January 20, 2008

OLD PAM's menstruation

Sometimes, young women are reluctant to talk about their female problems. It is important for primary care physicians, then, to ask OLD PAM some screening questions about her menses.

Onset: When did your menses begin?
LMP: On what date did you last menstrual periods occur?
Duration: How often do your menstrual periods occur? How long do they last for?

Pain: Is there any pain associated with menstruation?
Activity: Are you sexually active?
Meds: Are you practicing any form of birth control?

Questions gathered from
Seller. Differential Diagnosis of Common Complaints. 4th ed. 2000. (the purple ddx book)


  1. Every time I reach this part of the history I freeze up because everyone has their list of "don'ts" -- especially with "sexually active."

    All the phrasings are either too vague ("No, I just lie there.") or too clinical ("Men, women, or both?"). Too vulgar ("What are you implying!"), or too uptight ("You sound like my grandma.").
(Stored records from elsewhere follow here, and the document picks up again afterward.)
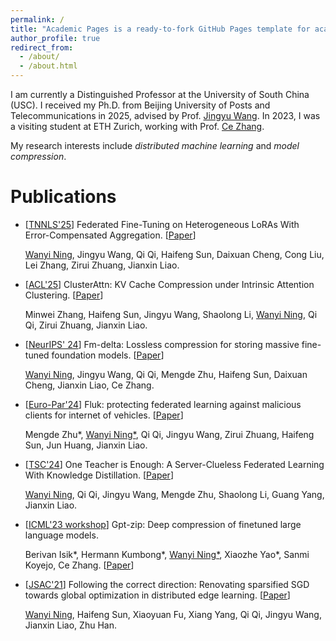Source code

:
 ```yaml
---
permalink: /
title: "Academic Pages is a ready-to-fork GitHub Pages template for academic personal websites"
author_profile: true
redirect_from: 
  - /about/
  - /about.html
---
```


I am currently a Distinguished Professor at the University of South China (USC). I received my Ph.D. from Beijing University of Posts and Telecommunications in 2025, advised by Prof. [Jingyu Wang](https://scholar.google.com/citations?hl=en&user=H441DjwAAAAJ&view_op=list_works). In 2023, I was a visiting student at ETH Zurich, working with Prof. [Ce Zhang](https://scholar.google.com/citations?user=GkXqbmMAAAAJ&hl=zh-CN&oi=ao).

My research interests include *distributed machine learning* and *model compression*.


Publications
======

- [[TNNLS'25](https://ieeexplore.ieee.org/xpl/RecentIssue.jsp?punumber=5962385)] Federated Fine-Tuning on Heterogeneous LoRAs With Error-Compensated Aggregation. [[Paper](https://ieeexplore.ieee.org/abstract/document/11083124)]

  <u>Wanyi Ning</u>, Jingyu Wang, Qi Qi, Haifeng Sun, Daixuan Cheng, Cong Liu, Lei Zhang, Zirui Zhuang, Jianxin Liao. 

- [[ACL'25](https://2025.aclweb.org/)] ClusterAttn: KV Cache Compression under Intrinsic Attention Clustering. [[Paper](https://aclanthology.org/2025.acl-long.703.pdf)]

  Minwei Zhang, Haifeng Sun, Jingyu Wang, Shaolong Li, <u>Wanyi Ning</u>, Qi Qi, Zirui Zhuang, Jianxin Liao.

- [[NeurIPS' 24](https://neurips.cc/Conferences/2024)] Fm-delta: Lossless compression for storing massive fine-tuned foundation models. [[Paper](https://proceedings.neurips.cc/paper_files/paper/2024/file/7b75a7339dfb256ee4b4bec028a6890b-Paper-Conference.pdf)]

  <u>Wanyi Ning</u>, Jingyu Wang, Qi Qi, Mengde Zhu, Haifeng Sun, Daixuan Cheng, Jianxin Liao, Ce Zhang.

- [[Euro-Par'24](https://2024.euro-par.org/)] Fluk: protecting federated learning against malicious clients for internet of vehicles. [[Paper](https://link.springer.com/chapter/10.1007/978-3-031-69766-1_31)]

  Mengde Zhu\*, <u>Wanyi Ning\*</u>, Qi Qi, Jingyu Wang, Zirui Zhuang, Haifeng Sun, Jun Huang, Jianxin Liao.

- [[TSC'24](https://ieeexplore.ieee.org/xpl/RecentIssue.jsp?punumber=4629386)] One Teacher is Enough: A Server-Clueless Federated Learning With Knowledge Distillation. [[Paper](https://ieeexplore.ieee.org/abstract/document/10556806)]

  <u>Wanyi Ning</u>, Qi Qi, Jingyu Wang, Mengde Zhu, Shaolong Li, Guang Yang, Jianxin Liao.

- [[ICML'23 workshop](https://openreview.net/group?id=ICML.cc/2023/Workshop/ES-FoMO#tab-your-consoles)] Gpt-zip: Deep compression of finetuned large language models.

  Berivan Isik\*, Hermann Kumbong\*, <u>Wanyi Ning\*</u>, Xiaozhe Yao\*, Sanmi Koyejo, Ce Zhang. [[Paper](https://openreview.net/pdf?id=hO0c2tG2xL)]

- [[JSAC'21](https://ieeexplore.ieee.org/xpl/RecentIssue.jsp?punumber=49)] Following the correct direction: Renovating sparsified SGD towards global optimization in distributed edge learning. [[Paper](https://ieeexplore.ieee.org/abstract/document/9562562)]

  <u>Wanyi Ning</u>, Haifeng Sun, Xiaoyuan Fu, Xiang Yang, Qi Qi, Jingyu Wang, Jianxin Liao, Zhu Han.

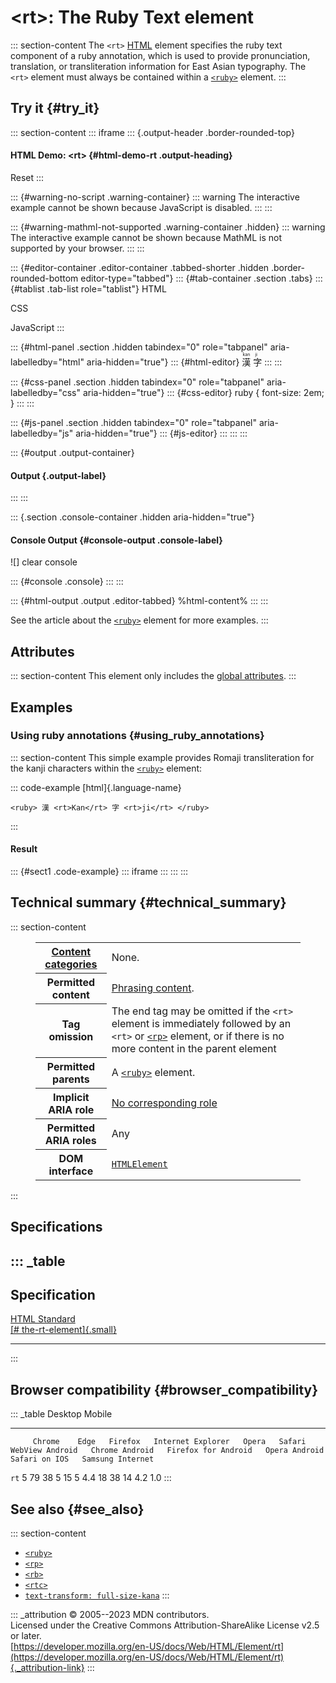 

# \<rt\>: The Ruby Text element



::: section-content
The `<rt>` [HTML](../index) element specifies the ruby text component of
a ruby annotation, which is used to provide pronunciation, translation,
or transliteration information for East Asian typography. The `<rt>`
element must always be contained within a [`<ruby>`](ruby) element.
:::

## Try it {#try_it}

::: section-content
::: iframe
::: {.output-header .border-rounded-top}
#### HTML Demo: \<rt\> {#html-demo-rt .output-heading}

Reset
:::

::: {#warning-no-script .warning-container}
::: warning
The interactive example cannot be shown because JavaScript is disabled.
:::
:::

::: {#warning-mathml-not-supported .warning-container .hidden}
::: warning
The interactive example cannot be shown because MathML is not supported
by your browser.
:::
:::

::: {#editor-container .editor-container .tabbed-shorter .hidden .border-rounded-bottom editor-type="tabbed"}
::: {#tab-container .section .tabs}
::: {#tablist .tab-list role="tablist"}
HTML

CSS

JavaScript
:::

::: {#html-panel .section .hidden tabindex="0" role="tabpanel" aria-labelledby="html" aria-hidden="true"}
::: {#html-editor}
    <ruby> 漢 <rp>(</rp><rt>kan</rt><rp>)</rp> 字 <rp>(</rp><rt>ji</rt><rp>)</rp> </ruby>
:::
:::

::: {#css-panel .section .hidden tabindex="0" role="tabpanel" aria-labelledby="css" aria-hidden="true"}
::: {#css-editor}
    ruby {
      font-size: 2em;
    }
:::
:::

::: {#js-panel .section .hidden tabindex="0" role="tabpanel" aria-labelledby="js" aria-hidden="true"}
::: {#js-editor}
:::
:::
:::

::: {#output .output-container}
#### Output {.output-label}
:::
:::

::: {.section .console-container .hidden aria-hidden="true"}
#### Console Output {#console-output .console-label}

![]
clear console

::: {#console .console}
:::
:::

::: {#html-output .output .editor-tabbed}
%html-content%
:::
:::

See the article about the [`<ruby>`](ruby) element for more examples.
:::

## Attributes

::: section-content
This element only includes the [global
attributes](../global_attributes).
:::

## Examples

### Using ruby annotations {#using_ruby_annotations}

::: section-content
This simple example provides Romaji transliteration for the kanji
characters within the [`<ruby>`](ruby) element:

::: code-example
[html]{.language-name}

``` {signature="ERUjSl+Rnqs4e1ggHovuFevQrhW8y+J1z4R+k7i+98I=" data-language="html"}
<ruby> 漢 <rt>Kan</rt> 字 <rt>ji</rt> </ruby>
```
:::

#### Result

::: {#sect1 .code-example}
::: iframe
:::
:::
:::

## Technical summary {#technical_summary}

::: section-content
<figure class="table-container">
<div class="_table">
<table class="properties">
<tbody>
<tr class="odd">
<th scope="row"><a href="../content_categories">Content
categories</a></th>
<td>None.</td>
</tr>
<tr class="even">
<th scope="row">Permitted content</th>
<td><a href="../content_categories#phrasing_content">Phrasing
content</a>.</td>
</tr>
<tr class="odd">
<th scope="row">Tag omission</th>
<td>The end tag may be omitted if the <code>&lt;rt&gt;</code> element is
immediately followed by an <code>&lt;rt&gt;</code> or <a
href="rp"><code>&lt;rp&gt;</code></a> element, or if there is no more
content in the parent element</td>
</tr>
<tr class="even">
<th scope="row">Permitted parents</th>
<td>A <a href="ruby"><code>&lt;ruby&gt;</code></a> element.</td>
</tr>
<tr class="odd">
<th scope="row">Implicit ARIA role</th>
<td><a href="https://www.w3.org/TR/html-aria/#dfn-no-corresponding-role"
target="_blank">No corresponding role</a></td>
</tr>
<tr class="even">
<th scope="row">Permitted ARIA roles</th>
<td>Any</td>
</tr>
<tr class="odd">
<th scope="row">DOM interface</th>
<td><a
href="https://developer.mozilla.org/en-US/docs/Web/API/HTMLElement"><code>HTMLElement</code></a></td>
</tr>
</tbody>
</table>

</figure>
:::

## Specifications

::: _table
  -----------------------------------------------------------------------------------------------------------
  Specification
  -----------------------------------------------------------------------------------------------------------
  [HTML Standard\
  [\#
  the-rt-element]{.small}](https://html.spec.whatwg.org/multipage/text-level-semantics.html#the-rt-element)

  -----------------------------------------------------------------------------------------------------------
:::

## Browser compatibility {#browser_compatibility}

::: _table
         Desktop                                                         Mobile                                                                                   
  ------ --------- ------ --------- ------------------- ------- -------- ----------------- ---------------- --------------------- --------------- --------------- ------------------
         Chrome    Edge   Firefox   Internet Explorer   Opera   Safari   WebView Android   Chrome Android   Firefox for Android   Opera Android   Safari on IOS   Samsung Internet
  `rt`   5         79     38        5                   15      5        4.4               18               38                    14              4.2             1.0
:::

## See also {#see_also}

::: section-content
-   [`<ruby>`](ruby)
-   [`<rp>`](rp)
-   [`<rb>`](rb)
-   [`<rtc>`](rtc)
-   [`text-transform: full-size-kana`](https://developer.mozilla.org/en-US/docs/Web/CSS/text-transform)
:::

::: _attribution
© 2005--2023 MDN contributors.\
Licensed under the Creative Commons Attribution-ShareAlike License v2.5
or later.\
[https://developer.mozilla.org/en-US/docs/Web/HTML/Element/rt](https://developer.mozilla.org/en-US/docs/Web/HTML/Element/rt){._attribution-link}
:::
I wish we could just be like lawyers and spell it out completely:

    "Do you, or have you in a period of less than 6 months ago, have sexual intercourse (henceforth, SEX), including but not limited to the following acts: ...."

    "Are you and/or your sexual partner(s) using birth control, including but not limited to: ...."

  2. I think the patients usually feel a lot less uncomfortable than we do at times.

  3. I have no problems asking them. I am a 4th year and I just go str8 for it when it comes to that section. The thing is: if you don't ask, they may not tell and you are responsible for missing it. They are often uncomfortable but if you are comfortable and relaxed, they are comfortable and relaxed as well. So, don't freeze up. Smile when they do and explain that these are routine but very important questions...they will be happy you asked.